::: Data for review :::

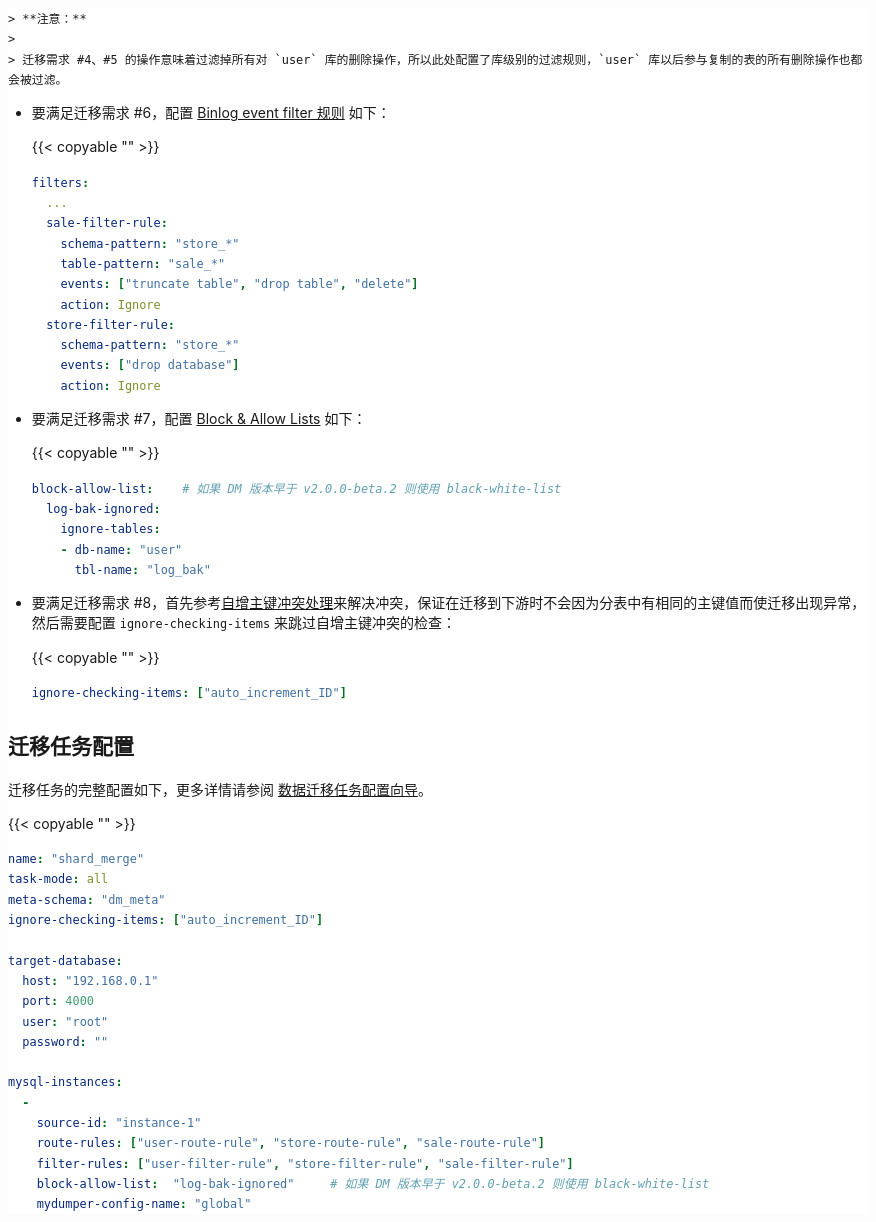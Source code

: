     > **注意：**
    >
    > 迁移需求 #4、#5 的操作意味着过滤掉所有对 `user` 库的删除操作，所以此处配置了库级别的过滤规则，`user` 库以后参与复制的表的所有删除操作也都会被过滤。

- 要满足迁移需求 #6，配置 [Binlog event filter 规则](key-features.md#binlog-event-filter) 如下：

    {{< copyable "" >}}

    ```yaml
    filters:
      ...
      sale-filter-rule:
        schema-pattern: "store_*"
        table-pattern: "sale_*"
        events: ["truncate table", "drop table", "delete"]
        action: Ignore
      store-filter-rule:
        schema-pattern: "store_*"
        events: ["drop database"]
        action: Ignore
    ```

- 要满足迁移需求 #7，配置 [Block & Allow Lists](key-features.md#block--allow-table-lists) 如下：

    {{< copyable "" >}}

    ```yaml
    block-allow-list:    # 如果 DM 版本早于 v2.0.0-beta.2 则使用 black-white-list
      log-bak-ignored:
        ignore-tables:
        - db-name: "user"
          tbl-name: "log_bak"
    ```

- 要满足迁移需求 #8，首先参考[自增主键冲突处理](shard-merge-best-practices.md#自增主键冲突处理)来解决冲突，保证在迁移到下游时不会因为分表中有相同的主键值而使迁移出现异常，然后需要配置 `ignore-checking-items` 来跳过自增主键冲突的检查：

    {{< copyable "" >}}

    ```yaml
    ignore-checking-items: ["auto_increment_ID"]
    ```

## 迁移任务配置

迁移任务的完整配置如下，更多详情请参阅 [数据迁移任务配置向导](task-configuration-guide.md)。

{{< copyable "" >}}

```yaml
name: "shard_merge"
task-mode: all
meta-schema: "dm_meta"
ignore-checking-items: ["auto_increment_ID"]

target-database:
  host: "192.168.0.1"
  port: 4000
  user: "root"
  password: ""

mysql-instances:
  -
    source-id: "instance-1"
    route-rules: ["user-route-rule", "store-route-rule", "sale-route-rule"]
    filter-rules: ["user-filter-rule", "store-filter-rule", "sale-filter-rule"]
    block-allow-list:  "log-bak-ignored"     # 如果 DM 版本早于 v2.0.0-beta.2 则使用 black-white-list
    mydumper-config-name: "global"
```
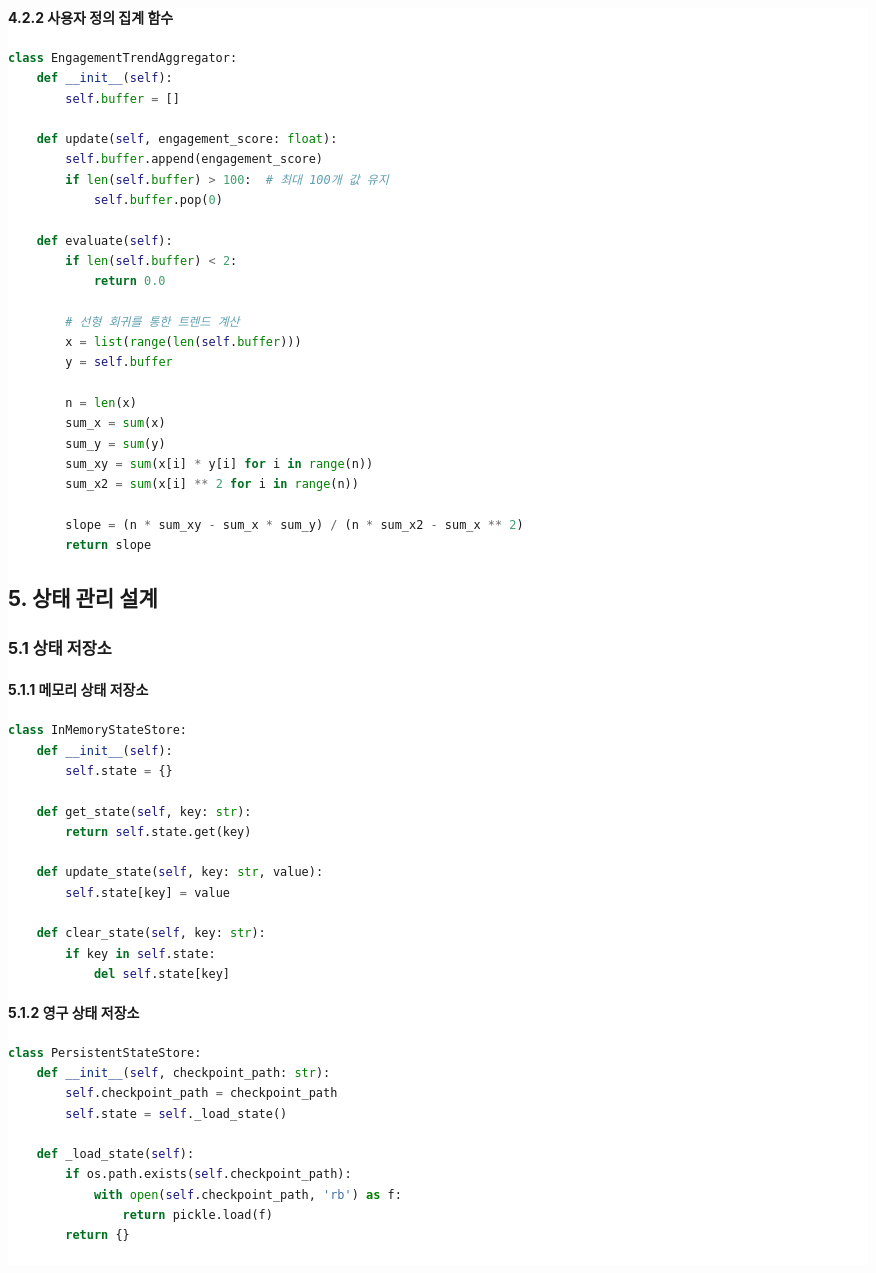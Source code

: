 #### 4.2.2 사용자 정의 집계 함수
```python
class EngagementTrendAggregator:
    def __init__(self):
        self.buffer = []
        
    def update(self, engagement_score: float):
        self.buffer.append(engagement_score)
        if len(self.buffer) > 100:  # 최대 100개 값 유지
            self.buffer.pop(0)
    
    def evaluate(self):
        if len(self.buffer) < 2:
            return 0.0
        
        # 선형 회귀를 통한 트렌드 계산
        x = list(range(len(self.buffer)))
        y = self.buffer
        
        n = len(x)
        sum_x = sum(x)
        sum_y = sum(y)
        sum_xy = sum(x[i] * y[i] for i in range(n))
        sum_x2 = sum(x[i] ** 2 for i in range(n))
        
        slope = (n * sum_xy - sum_x * sum_y) / (n * sum_x2 - sum_x ** 2)
        return slope
```

## 5. 상태 관리 설계

### 5.1 상태 저장소

#### 5.1.1 메모리 상태 저장소
```python
class InMemoryStateStore:
    def __init__(self):
        self.state = {}
        
    def get_state(self, key: str):
        return self.state.get(key)
        
    def update_state(self, key: str, value):
        self.state[key] = value
        
    def clear_state(self, key: str):
        if key in self.state:
            del self.state[key]
```

#### 5.1.2 영구 상태 저장소
```python
class PersistentStateStore:
    def __init__(self, checkpoint_path: str):
        self.checkpoint_path = checkpoint_path
        self.state = self._load_state()
        
    def _load_state(self):
        if os.path.exists(self.checkpoint_path):
            with open(self.checkpoint_path, 'rb') as f:
                return pickle.load(f)
        return {}
        
```
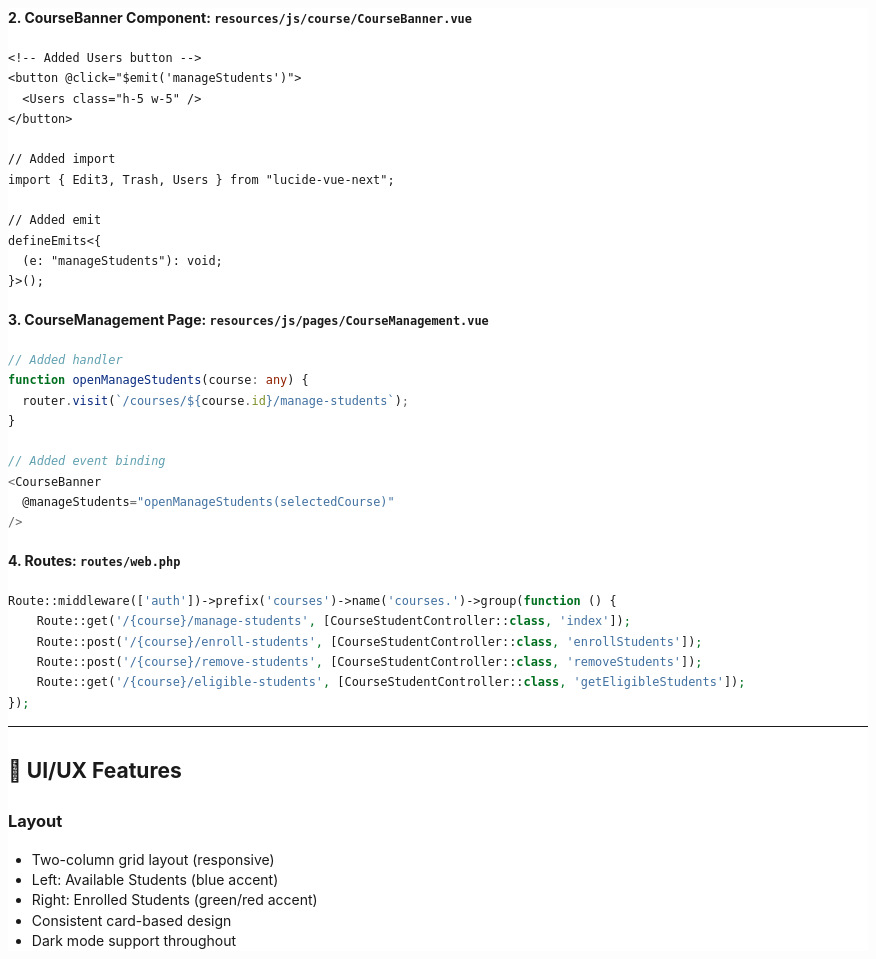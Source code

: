 #### 2. **CourseBanner Component: `resources/js/course/CourseBanner.vue`**
```vue
<!-- Added Users button -->
<button @click="$emit('manageStudents')">
  <Users class="h-5 w-5" />
</button>

// Added import
import { Edit3, Trash, Users } from "lucide-vue-next";

// Added emit
defineEmits<{
  (e: "manageStudents"): void;
}>();
```

#### 3. **CourseManagement Page: `resources/js/pages/CourseManagement.vue`**
```typescript
// Added handler
function openManageStudents(course: any) {
  router.visit(`/courses/${course.id}/manage-students`);
}

// Added event binding
<CourseBanner
  @manageStudents="openManageStudents(selectedCourse)"
/>
```

#### 4. **Routes: `routes/web.php`**
```php
Route::middleware(['auth'])->prefix('courses')->name('courses.')->group(function () {
    Route::get('/{course}/manage-students', [CourseStudentController::class, 'index']);
    Route::post('/{course}/enroll-students', [CourseStudentController::class, 'enrollStudents']);
    Route::post('/{course}/remove-students', [CourseStudentController::class, 'removeStudents']);
    Route::get('/{course}/eligible-students', [CourseStudentController::class, 'getEligibleStudents']);
});
```

---

## 🎨 UI/UX Features

### **Layout**
- Two-column grid layout (responsive)
- Left: Available Students (blue accent)
- Right: Enrolled Students (green/red accent)
- Consistent card-based design
- Dark mode support throughout
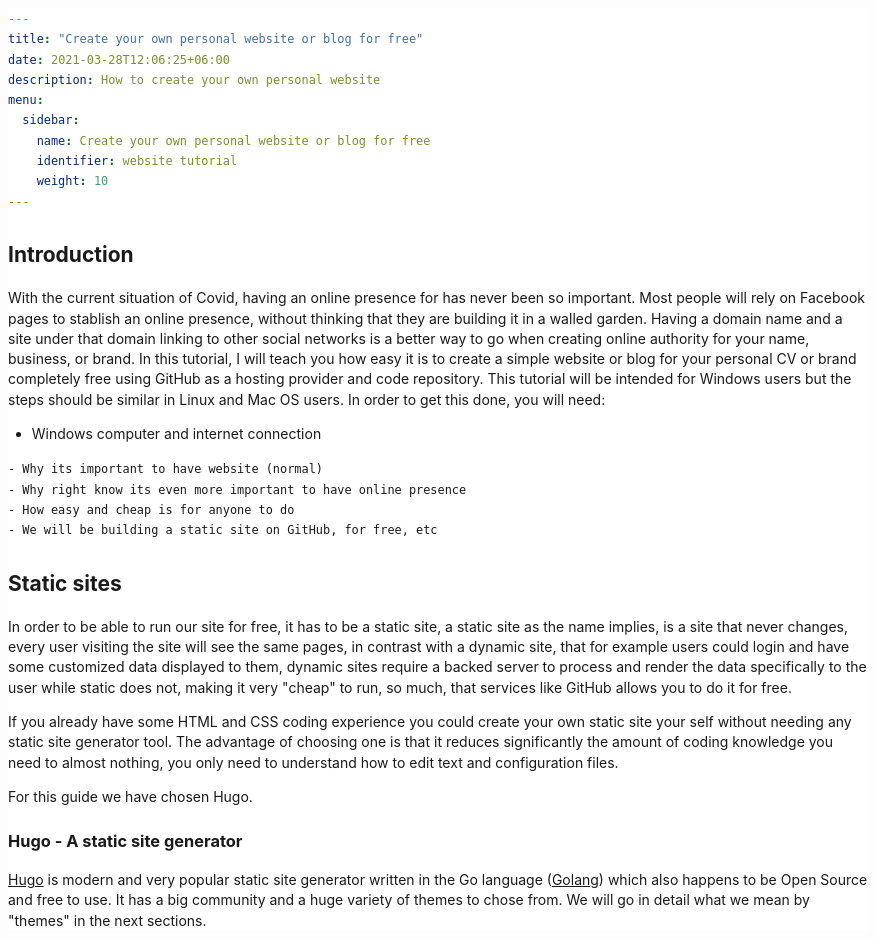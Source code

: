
 ```yaml
---
title: "Create your own personal website or blog for free"
date: 2021-03-28T12:06:25+06:00
description: How to create your own personal website
menu:
  sidebar:
    name: Create your own personal website or blog for free
    identifier: website tutorial
    weight: 10
---
```


## Introduction

With the current situation of Covid, having an online presence for has never been so important. Most people will rely on Facebook pages to stablish an online presence, without thinking that they are building it in a walled garden. Having a domain name and a site under that domain linking to other social networks is a better way to go when creating online authority for your name, business, or brand. In this tutorial, I will teach you how easy it is to create a simple website or blog for your personal CV or brand completely free using GitHub as a hosting provider and code repository. This tutorial will be intended for Windows users but the steps should be similar in Linux and Mac OS users. In order to get this done, you will need:

* Windows computer and internet connection

```
- Why its important to have website (normal)
- Why right know its even more important to have online presence
- How easy and cheap is for anyone to do
- We will be building a static site on GitHub, for free, etc
```

## Static sites

In order to be able to run our site for free, it has to be a static site, a static site as the name implies, is a site that never changes, every user visiting the site will see the same pages, in contrast with a dynamic site, that for example users could login and have some customized data displayed to them, dynamic sites require a backed server to process and render the data specifically to the user while static does not, making it very "cheap" to run, so much, that services like GitHub allows you to do it for free.

If you already have some HTML and CSS coding experience you could create your own static site your self without needing any static site generator tool. The advantage of choosing one is that it reduces significantly the amount of coding knowledge you need to almost nothing, you only need to understand how to edit text and configuration files.

For this guide we have chosen Hugo.

### Hugo - A static site generator

[Hugo](https://gohugo.io) is modern and very popular static site generator written in the Go language ([Golang](https://golang.org/)) which also happens to be Open Source and free to use. It has a big community and a huge variety of themes to chose from. We will go in detail what we mean by "themes" in the next sections.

:::

◆ Your assignment:
Please state how many lines in the entries include the string "rules", giving no more than the number.

◆ Finished exercise:
2